We used Covidence, a Cochrane technology platform to upload citations for screening and to review [9]. Two reviewers (S.A. and P.G.) independently screened abstracts for full text review. After full text review, data were extracted using a standardized extraction form between the 2 reviewers. Cross review of data was done to ensure accuracy of data extracted. Disagreements were resolved by active discussion to reach consensus, if no consensus was reached a third reviewer (W.A.) was consulted. We examined the data to extract the following variables: country of origin, year of publication, study design, total number of IBD participants enrolled, number of IBD participants tested by both TST and IGRA, percent of BCG vaccinated, number of IBD patients on IST, IGRA version, timing of IGRA in relation to TST, purified protein derivative dose, TST cutoff, TST results, IGRA results, number of concordant IGRA and TST results; defined by both tests being positive or negative in each individual. A two by two table cross tabulating TST and IGRA results was generated (IGRA+/TST-, IGRA-/TST+, IGRA+/TST+, IGRA-/TST-). To examine the effects of immunosuppression on both TST and IGRA we generated a second table comparing rates of positive TST or IGRA in IBD patients on immunosuppression, compared to no-immunosuppression (IGRA+/IST+, TST+/IST+, IGRA+/IST-, TST+/IST-). Data extraction was generated and calculated from their respective publications. We reached out to respective authors for any missing data or clarifications needed. We excluded any study where authors failed to correspond regarding any missing data or clarifications needed, to prevent any data assumptions which may affect data integrity.

6. Quality Assessment

The quality of the studies was graded by using the new quality assessment tool for diagnostic accuracy studies Quality Assessment of Diagnostic Accuracy Studies-2 (QUADAS-2) (Fig. 1) [10]. The QUADAS-2 is a modified version of QUADAS adopted for use by the Cochrane collaboration that is validated and recommended for use in Cochrane reviews. The QUADAS-2 tool contains 4 domains assessing patient selection, index test, reference standard, and flow of patients through the study and timing of the index tests and reference standard. The eligibility and quality of the studies were assessed independently by 2 investigators (S.A. and P.G.), with discrepancies resolved after discussion and reaching a consensus. If no consensus was reached a third reviewer was consulted (W.A).

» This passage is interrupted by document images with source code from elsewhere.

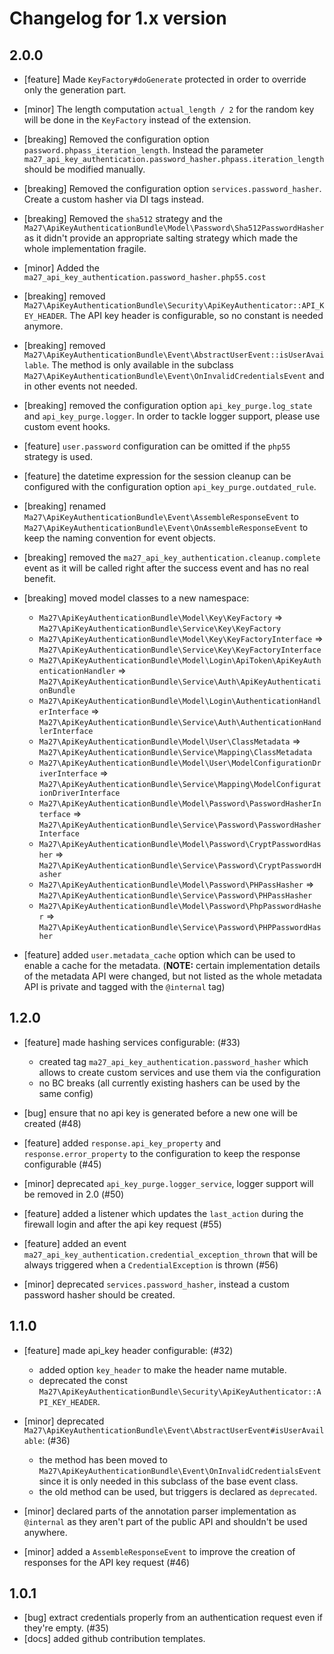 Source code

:# Changelog for 1.x version

## 2.0.0

- [feature] Made `KeyFactory#doGenerate` protected in order to override only the generation part.

- [minor] The length computation `actual_length / 2` for the random key will be done in the `KeyFactory` instead of the extension.

- [breaking] Removed the configuration option `password.phpass_iteration_length`. Instead the parameter `ma27_api_key_authentication.password_hasher.phpass.iteration_length` should be modified manually.

- [breaking] Removed the configuration option `services.password_hasher`. Create a custom hasher via DI tags instead.

- [breaking] Removed the `sha512` strategy and the `Ma27\ApiKeyAuthenticationBundle\Model\Password\Sha512PasswordHasher` as it didn't provide an appropriate salting strategy which made the whole implementation fragile.

- [minor] Added the `ma27_api_key_authentication.password_hasher.php55.cost`

- [breaking] removed `Ma27\ApiKeyAuthenticationBundle\Security\ApiKeyAuthenticator::API_KEY_HEADER`. The API key header is configurable, so no constant is needed anymore.

- [breaking] removed `Ma27\ApiKeyAuthenticationBundle\Event\AbstractUserEvent::isUserAvailable`. The method is only available in the subclass `Ma27\ApiKeyAuthenticationBundle\Event\OnInvalidCredentialsEvent` and in other events not needed.

- [breaking] removed the configuration option `api_key_purge.log_state` and `api_key_purge.logger`. In order to tackle logger support, please use custom event hooks.

- [feature] `user.password` configuration can be omitted if the `php55` strategy is used.

- [feature] the datetime expression for the session cleanup can be configured with the configuration option `api_key_purge.outdated_rule`.

- [breaking] renamed `Ma27\ApiKeyAuthenticationBundle\Event\AssembleResponseEvent` to `Ma27\ApiKeyAuthenticationBundle\Event\OnAssembleResponseEvent` to keep the naming convention for event objects.

- [breaking] removed the `ma27_api_key_authentication.cleanup.complete` event as it will be called right after the success event and has no real benefit.

- [breaking] moved model classes to a new namespace:
  - `Ma27\ApiKeyAuthenticationBundle\Model\Key\KeyFactory` => `Ma27\ApiKeyAuthenticationBundle\Service\Key\KeyFactory`
  - `Ma27\ApiKeyAuthenticationBundle\Model\Key\KeyFactoryInterface` => `Ma27\ApiKeyAuthenticationBundle\Service\Key\KeyFactoryInterface`
  - `Ma27\ApiKeyAuthenticationBundle\Model\Login\ApiToken\ApiKeyAuthenticationHandler` => `Ma27\ApiKeyAuthenticationBundle\Service\Auth\ApiKeyAuthenticationBundle`
  - `Ma27\ApiKeyAuthenticationBundle\Model\Login\AuthenticationHandlerInterface` => `Ma27\ApiKeyAuthenticationBundle\Service\Auth\AuthenticationHandlerInterface`
  - `Ma27\ApiKeyAuthenticationBundle\Model\User\ClassMetadata` => `Ma27\ApiKeyAuthenticationBundle\Service\Mapping\ClassMetadata`
  - `Ma27\ApiKeyAuthenticationBundle\Model\User\ModelConfigurationDriverInterface` => `Ma27\ApiKeyAuthenticationBundle\Service\Mapping\ModelConfigurationDriverInterface`
  - `Ma27\ApiKeyAuthenticationBundle\Model\Password\PasswordHasherInterface` => `Ma27\ApiKeyAuthenticationBundle\Service\Password\PasswordHasherInterface`
  - `Ma27\ApiKeyAuthenticationBundle\Model\Password\CryptPasswordHasher` => `Ma27\ApiKeyAuthenticationBundle\Service\Password\CryptPasswordHasher`
  - `Ma27\ApiKeyAuthenticationBundle\Model\Password\PHPassHasher` => `Ma27\ApiKeyAuthenticationBundle\Service\Password\PHPassHasher`
  - `Ma27\ApiKeyAuthenticationBundle\Model\Password\PhpPasswordHasher` => `Ma27\ApiKeyAuthenticationBundle\Service\Password\PHPPasswordHasher`

- [feature] added `user.metadata_cache` option which can be used to enable a cache for the metadata.
  (__NOTE:__ certain implementation details of the metadata API were changed, but not listed as the whole metadata API is private and tagged with the `@internal` tag)

## 1.2.0

- [feature] made hashing services configurable: (#33)
  - created tag `ma27_api_key_authentication.password_hasher` which allows to create custom services and use them via the configuration
  - no BC breaks (all currently existing hashers can be used by the same config)

- [bug] ensure that no api key is generated before a new one will be created (#48)

- [feature] added `response.api_key_property` and `response.error_property` to the configuration to keep the response configurable (#45)

- [minor] deprecated `api_key_purge.logger_service`, logger support will be removed in 2.0 (#50)

- [feature] added a listener which updates the `last_action` during the firewall login and after the api key request (#55)

- [feature] added an event `ma27_api_key_authentication.credential_exception_thrown` that will be always triggered when a `CredentialException` is thrown (#56)

- [minor] deprecated `services.password_hasher`, instead a custom password hasher should be created.

## 1.1.0

- [feature] made api_key header configurable: (#32)
  - added option `key_header` to make the header name mutable.
  - deprecated the const `Ma27\ApiKeyAuthenticationBundle\Security\ApiKeyAuthenticator::API_KEY_HEADER`.

- [minor] deprecated `Ma27\ApiKeyAuthenticationBundle\Event\AbstractUserEvent#isUserAvailable`: (#36)
  - the method has been moved to `Ma27\ApiKeyAuthenticationBundle\Event\OnInvalidCredentialsEvent` since it is only needed in this subclass of the base event class.
  - the old method can be used, but triggers is declared as `deprecated`.

- [minor] declared parts of the annotation parser implementation as `@internal` as they aren't part of the public API and shouldn't be used anywhere.

- [minor] added a `AssembleResponseEvent` to improve the creation of responses for the API key request (#46)

## 1.0.1

- [bug] extract credentials properly from an authentication request even if they're empty. (#35)
- [docs] added github contribution templates.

7. Statistical Methods and Sensitivity Analyses

All statistical analyses were performed using RevMan (Copenhagen: The Nordic Cochrane Centre, The Cochrane Collaboration, 2014) [10]. First, the concordance and 95% CI of IGRA results versus TST results were calculated for each study (concordance was calculated by dividing the sum of patients with IGRA+/TST+ and those with IGRA-/TST- by the total number of subjects tested). Test results that are reported by authors to be indeterminate and required repetition were not included in the concordant group, which is defined as both tests being positive or negative. The decision to exclude indeterminate results was made to better capture the performance of both tests in real time, rather than affecting the concordance rate by repetition which affects performance by changing the number of true and false positives or negatives. Finally, the pooled concordance with the 95% CI was calculated using the random effects model. We then examined the effect of IST on both TST and IGRA performances by calculating the pooled odds ratio and 95% CI of testing positive if exposed to IST, compared to no exposure to IST. This was achieved by dividing the rate of positive results in IBD patients on IST over those who are not on IST. This analysis was done separately for TST and IGRA to calculate an independent pooled odds ratio for each test to assess individual performance. While pooled concordance rate of TST and IGRA was possible in IBD patients at large, data was insufficient to calculate separate concordance rates in patients on IST compared to those who were not. We used the Mantel-Haenszel method for a pooled random effects model, given anticipated heterogeneity of studies included. Heterogeneity was mainly driven by population size, demographics (i.e., BCG vaccination, tuberculosis prevalence, immunosuppressive medication use) and study design. We also compared the fixed effects model to exclude any effect of smaller studies. Heterogeneity between studies was analyzed using the statistical I [2], Q, and tau-square tests.

RESULTS

1. Literature Search

Of the 209 citations identified through the systematic review, 148 were excluded based on titles and abstracts, and 61 publications were fully reviewed (Fig. 2). A total of 45 studies were excluded after excluding studies that were in duplicate (n=13), did not have sufficient data (n=13), had inappropriate study design (n=11), outcomes (n=5) or population (n=3). From the 45 excluded studies, 8 studies were excluded at the end of review due to inability to reach the author for missing data or clarifications. Two authors responded and supplemented all missing data and clarifications needed for inclusion [11,12]. A total of 16 articles were finally included in our final analysis (5 conference abstracts [13-17], 1 correspondence letter [18], 10 full-text articles [11,12,19-26]). All eligible studies examined by Shahidi et al. [7] were similarly reviewed prior to inclusion in the final 16 analyzed studies. A total of 2,488 patients were included in the 16 selected studies.

2. Study Quality and Heterogeneity

We assessed quality of studies by using QUADAS-2, taking TST as the reference test and IGRA as index test. The assessment suggested possible high risk of bias for 3 studies [11,16,24], 2 regarding the index test [16,24] and 1 regarding flow and timing [11] (Fig. 1). Heterogeneity observed mainly in population demographics (Table 1) during full text review of included studies made the random effects model the method of choice. We also included the fixed effects model to examine the effects of smaller studies. Meta-analysis recommendations are to choose the effects model prior to data analysis based on observed study heterogeneity during full text review to avoid any publication bias. In our study based on the variability of study designs, population size and demographics the random effects model was the model of choice [27]. However, we also report the fixed effect model to assess effects of smaller studies when low heterogeneity is observed.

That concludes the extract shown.